EXERCISE INPUT:
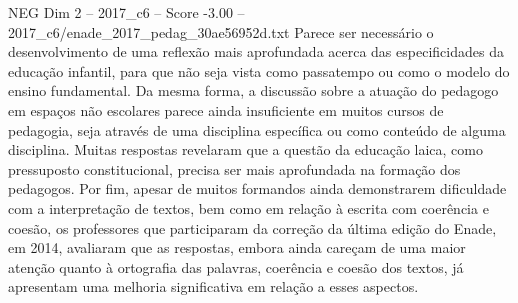 \begin{textsample}{NEG Dim 2 – 2017\_c6 – Score -3.00 – 2017\_c6/enade\_2017\_pedag\_30ae56952d.txt}
Parece ser necessário o desenvolvimento de uma reflexão mais aprofundada acerca das especificidades da educação infantil, para que não seja vista como passatempo ou como o modelo do ensino fundamental.
Da mesma forma, a discussão sobre a atuação do pedagogo em espaços não escolares parece ainda insuficiente em muitos cursos de pedagogia, seja através de uma disciplina específica ou como conteúdo de alguma disciplina.
Muitas respostas revelaram que a questão da educação laica, como pressuposto constitucional, precisa ser mais aprofundada na formação dos pedagogos.
Por fim, apesar de muitos formandos ainda demonstrarem dificuldade com a interpretação de textos, bem como em relação à escrita com coerência e coesão, os professores que participaram da correção da última edição do Enade, em 2014, avaliaram que as respostas, embora ainda careçam de uma maior atenção quanto à ortografia das palavras, coerência e coesão dos textos, já apresentam uma melhoria significativa em relação a esses aspectos.

\end{textsample}
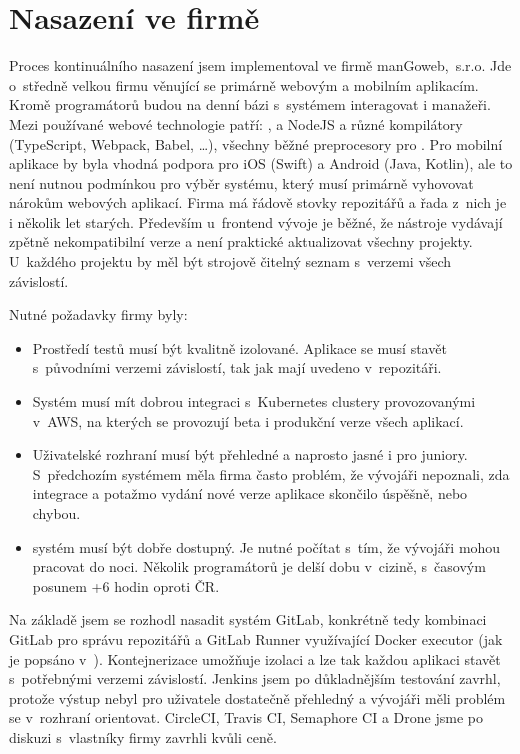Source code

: \chapter{Nasazení ve firmě}
    Proces kontinuálního nasazení jsem implementoval ve firmě manGoweb,~s.r.o. Jde o~středně velkou firmu věnující se primárně webovým a mobilním aplikacím. Kromě programátorů budou na denní bázi s~\CI systémem interagovat i manažeři. Mezi používané webové technologie patří: ,  a NodeJS a různé kompilátory (TypeScript, Webpack, Babel, …), všechny běžné preprocesory pro . Pro mobilní aplikace by byla vhodná podpora pro iOS (Swift) a Android (Java, Kotlin), ale to není nutnou podmínkou pro výběr \CICD systému, který musí primárně vyhovovat nárokům webových aplikací. Firma má řádově stovky repozitářů a řada z~nich je i několik let starých. Především u~frontend vývoje je běžné, že nástroje vydávají zpětně nekompatibilní verze a není praktické aktualizovat všechny projekty. U~každého projektu by měl být strojově čitelný seznam s~verzemi všech závislostí.

    Nutné požadavky firmy byly:
    \begin{itemize}
        \item Prostředí testů musí být kvalitně izolované. Aplikace se musí stavět s~původními verzemi závislostí, tak jak mají uvedeno v~repozitáři.
        \item Systém musí mít dobrou integraci s~Kubernetes clustery provozovanými v~AWS, na kterých se provozují beta i produkční verze všech aplikací.
        \item Uživatelské rozhraní musí být přehledné a naprosto jasné i pro juniory. S~předchozím systémem měla firma často problém, že vývojáři nepoznali, zda integrace a potažmo vydání nové verze aplikace skončilo úspěšně, nebo chybou.
        \item \CICD systém musí být dobře dostupný. Je nutné počítat s~tím, že vývojáři mohou pracovat do noci. Několik programátorů je delší dobu v~cizině, s~časovým posunem +6 hodin oproti ČR\@.
    \end{itemize}

    Na základě  jsem se rozhodl nasadit \CICD systém GitLab, konkrétně tedy kombinaci GitLab pro správu repozitářů a GitLab Runner využívající Docker executor (jak je popsáno v~). Kontejnerizace umožňuje izolaci a lze tak každou aplikaci stavět s~potřebnými verzemi závislostí. Jenkins jsem po důkladnějším testování zavrhl, protože výstup nebyl pro uživatele dostatečně přehledný a vývojáři měli problém se v~rozhraní orientovat. CircleCI, Travis CI, Semaphore CI a Drone jsme po diskuzi s~vlastníky firmy zavrhli kvůli ceně.

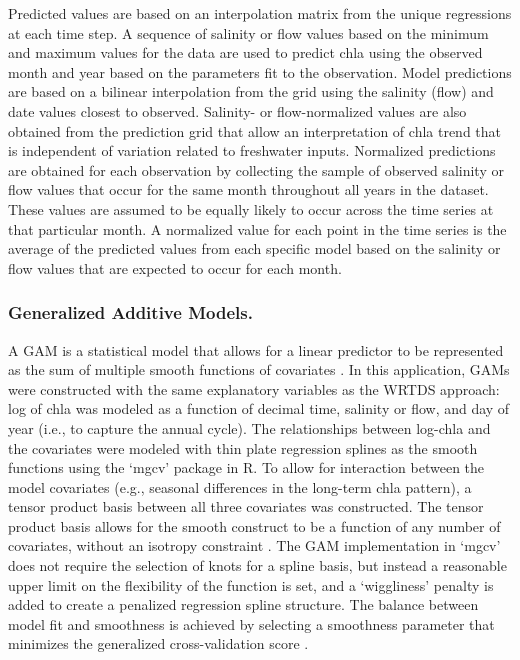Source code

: \documentclass[letterpaper,12pt,oneside]{article}\usepackage[]{graphicx}\usepackage[]{color}
\begin{document}
Predicted values are based on an interpolation matrix from the unique regressions at each time step. A sequence of salinity or flow values based on the minimum and maximum values for the data are used to predict \ac{chla} using the observed month and year based on the parameters fit to the observation. Model predictions are based on a bilinear interpolation from the grid using the salinity (flow) and date values closest to observed. Salinity- or flow-normalized values are also obtained from the prediction grid that allow an interpretation of \ac{chla} trend that is independent of variation related to freshwater inputs. Normalized predictions are obtained for each observation by collecting the sample of observed salinity or flow values that occur for the same month throughout all years in the dataset.  These values are assumed to be equally likely to occur across the time series at that particular month. A normalized value for each point in the time series is the average of the predicted values from each specific model based on the salinity or flow values that are expected to occur for each month.

\subsubsection*{\hspace*{0.25in}Generalized Additive Models.}

A \ac{GAM} is a statistical model that allows for a linear predictor to be represented as the sum of multiple smooth functions of covariates \citep{Hastie90}. In this application, \acp{GAM} were constructed with the same explanatory variables as the \ac{WRTDS} approach: log of \ac{chla} was modeled as a function of decimal time, salinity or flow, and day of year (i.e., to capture the annual cycle). The relationships between log-\ac{chla} and the covariates were modeled with thin plate regression splines \citep{Wood06} as the smooth functions using the `mgcv' package in R. To allow for interaction between the model covariates (e.g., seasonal differences in the long-term \ac{chla} pattern), a tensor product basis between all three covariates was constructed. The tensor product basis allows for the smooth construct to be a function of any number of covariates, without an isotropy constraint \citep{Wood06b}. The \ac{GAM} implementation in `mgcv' does not require the selection of knots for a spline basis, but instead a reasonable upper limit on the flexibility of the function is set, and a `wiggliness' penalty is added to create a penalized regression spline structure. The balance between model fit and smoothness is achieved by selecting a smoothness parameter that minimizes the generalized cross-validation score \citep{Wood06}.
\end{document}
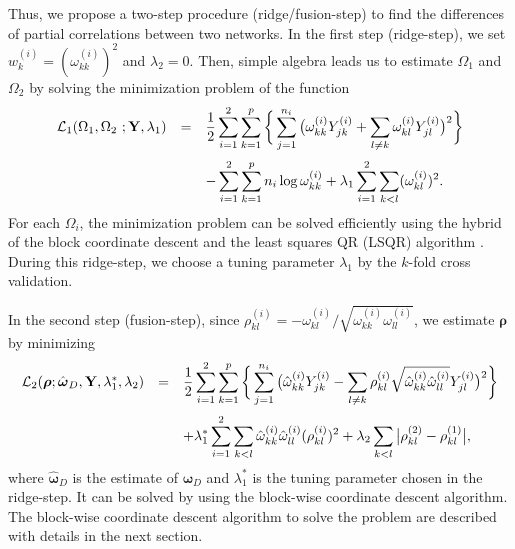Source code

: \documentclass[useAMS,usenatbib,referee]{bio}
\newcommand{\bs}{\boldsymbol}
\begin{document}
{{Thus, we propose a two-step procedure (ridge/fusion-step) to find the differences of partial correlations between two networks.
In the first step (ridge-step), we set $w_k^{(i)}=(\omega_{kk}^{(i)})^2$ and $\lambda_2=0$. 
Then, simple algebra leads us to estimate $\Omega_1$ and $\Omega_2$ by solving the minimization problem of the function 
\begin{equation} \label{eqn:obj1}
\begin{array}{lll}  \medskip
{\mathcal L}_1(\Omega_1,\Omega_2~;\mathbf{Y},\lambda_1) &=& \displaystyle
 \frac{1}{2} \sum_{i=1}^2 \sum_{k=1}^p \bigg\{ \sum_{j=1}^{n_i} \big(\omega^{(i)}_{kk}Y_{jk}^{(i)} +  \sum_{l \neq k} \omega^{(i)}_{kl} Y_{jl}^{(i)} \big)^2 \bigg\}  \\
&& \displaystyle 
 -\sum_{i=1}^2 \sum_{k=1}^p {n_i} \log \omega^{(i)}_{kk} 
+ \lambda_1 \sum_{i=1}^2 \sum_{k<l} (\omega^{(i)}_{kl})^2.
\end{array}
\end{equation}
For each $\Omega_i$, the minimization problem can be solved efficiently using the hybrid of the block coordinate descent \citep{Khare2014} and the least squares QR (LSQR) algorithm \citep{Paige:1982}. 
During this ridge-step, we choose a tuning parameter $\lambda_1$ by the $k$-fold cross validation. 

In the second step (fusion-step), since $\rho_{kl}^{(i)}=-\omega_{kl}^{(i)}/\sqrt{\omega_{kk}^{(i)} \omega_{ll}^{(i)}}$, we estimate $\bs{\rho}$ by minimizing
\begin{equation} \label{eqn:obj2}
\begin{array}{lll}  \medskip
{\mathcal L}_2(\bs{\rho};\hat{\bs{\omega}}_D,\mathbf{Y},\lambda_1^*,\lambda_2) &=& \displaystyle
 \frac{1}{2} \sum_{i=1}^2 \sum_{k=1}^p \bigg\{ \sum_{j=1}^{n_i} \big(\hat{\omega}^{(i)}_{kk} Y_{jk}^{(i)} -  \sum_{l \neq k} \rho^{(i)}_{kl} \sqrt{\hat{\omega}^{(i)}_{kk} \hat{\omega}^{(i)}_{ll}}  Y_{jl}^{(i)} \big)^2 \bigg\}  \\
&& \displaystyle 
+ \lambda_1^* \sum_{i=1}^2 \sum_{k<l} \hat{\omega}^{(i)}_{kk} \hat{\omega}^{(i)}_{ll} (\rho^{(i)}_{kl})^2  + \lambda_2 \sum_{k<l} \big| \rho^{(2)}_{kl} - \rho^{(1)}_{kl} \big|,
\end{array} \medskip
\end{equation}
where  $\hat{\bs{\omega}}_D$ is the estimate of $\bs{\omega}_D$ and $\lambda_1^*$ is the tuning parameter chosen in the ridge-step. 
It can be solved by using the block-wise coordinate descent algorithm.
The block-wise coordinate descent algorithm to solve the problem are described with details in the next section.

}}
\end{document}
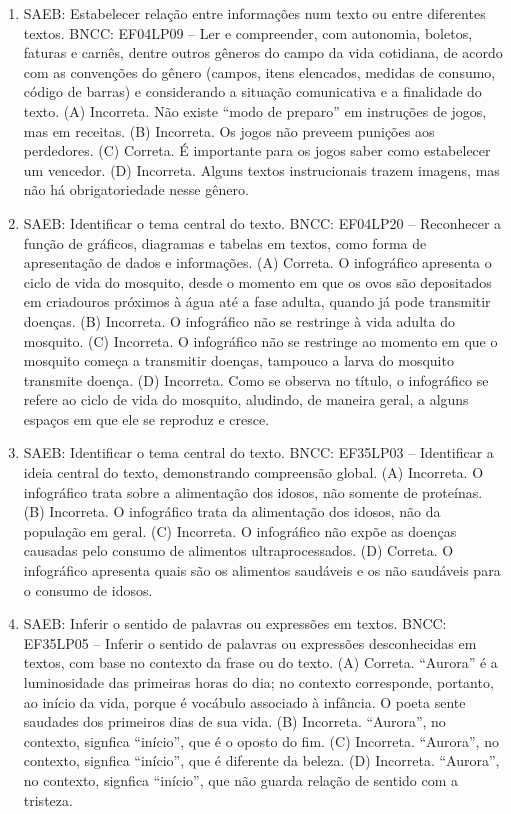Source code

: \begin{enumerate}
\item
SAEB: Estabelecer relação entre informações num texto ou entre diferentes textos. BNCC: EF04LP09 -- Ler e compreender, com autonomia, boletos, faturas e carnês, dentre outros gêneros do campo da vida cotidiana, de acordo com as convenções do gênero (campos, itens elencados, medidas de consumo, código de barras) e considerando a situação comunicativa e a finalidade do texto. 
(A) Incorreta. Não existe ``modo de preparo'' em instruções de jogos, mas em receitas. 
(B) Incorreta. Os jogos não preveem punições aos perdedores. 
(C) Correta. É importante para os jogos saber como estabelecer um vencedor. 
(D) Incorreta. Alguns textos instrucionais trazem imagens, mas não há obrigatoriedade nesse gênero.

\item
SAEB: Identificar o tema central do texto. BNCC: EF04LP20 -- Reconhecer a função de gráficos, diagramas e tabelas em textos, como forma de apresentação de dados e informações. 
(A) Correta. O infográfico apresenta o ciclo de vida do mosquito, desde o momento em que os ovos são depositados em criadouros próximos à água até a fase adulta, quando já pode transmitir doenças. 
(B) Incorreta. O infográfico não se restringe à vida adulta do mosquito. 
(C) Incorreta. O infográfico não se restringe ao momento em que o mosquito começa a transmitir doenças, tampouco a larva do mosquito transmite doença. 
(D) Incorreta. Como se observa no título, o infográfico se refere ao ciclo de vida do mosquito, aludindo, de maneira geral, a alguns espaços em que ele se reproduz e cresce.

\item
SAEB: Identificar o tema central do texto. BNCC: EF35LP03 -- Identificar a ideia central do texto, demonstrando compreensão global. 
(A) Incorreta. O infográfico trata sobre a alimentação dos idosos, não somente de proteínas. 
(B) Incorreta. O infográfico trata da alimentação dos idosos, não da população em geral. 
(C) Incorreta. O infográfico não expõe as doenças causadas pelo consumo de alimentos ultraprocessados. 
(D) Correta. O infográfico apresenta quais são os alimentos saudáveis e os não saudáveis para o consumo de idosos.

\item
SAEB: Inferir o sentido de palavras ou expressões em textos. BNCC: EF35LP05 -- Inferir o sentido de palavras ou expressões desconhecidas em textos, com base no contexto da frase ou do texto. 
(A) Correta. ``Aurora'' é a luminosidade das primeiras horas do dia; no contexto corresponde, portanto, ao início da vida, porque é vocábulo associado à infância. O poeta sente saudades dos primeiros dias de sua vida. 
(B) Incorreta. ``Aurora'', no contexto, signfica ``início'', que é o oposto do fim. 
(C) Incorreta.  ``Aurora'', no contexto, signfica ``início'', que é diferente da beleza. 
(D) Incorreta. ``Aurora'', no contexto, signfica ``início'', que não guarda relação de sentido com a tristeza.


\end{enumerate}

WHAT TO WORK ON:
When the entries above show the word "educação" in a line, copy that line out.

TASK OUTPUT:
Parece ser necessário o desenvolvimento de uma reflexão mais aprofundada acerca das especificidades da educação infantil, para que não seja vista como passatempo ou como o modelo do ensino fundamental.
Muitas respostas revelaram que a questão da educação laica, como pressuposto constitucional, precisa ser mais aprofundada na formação dos pedagogos.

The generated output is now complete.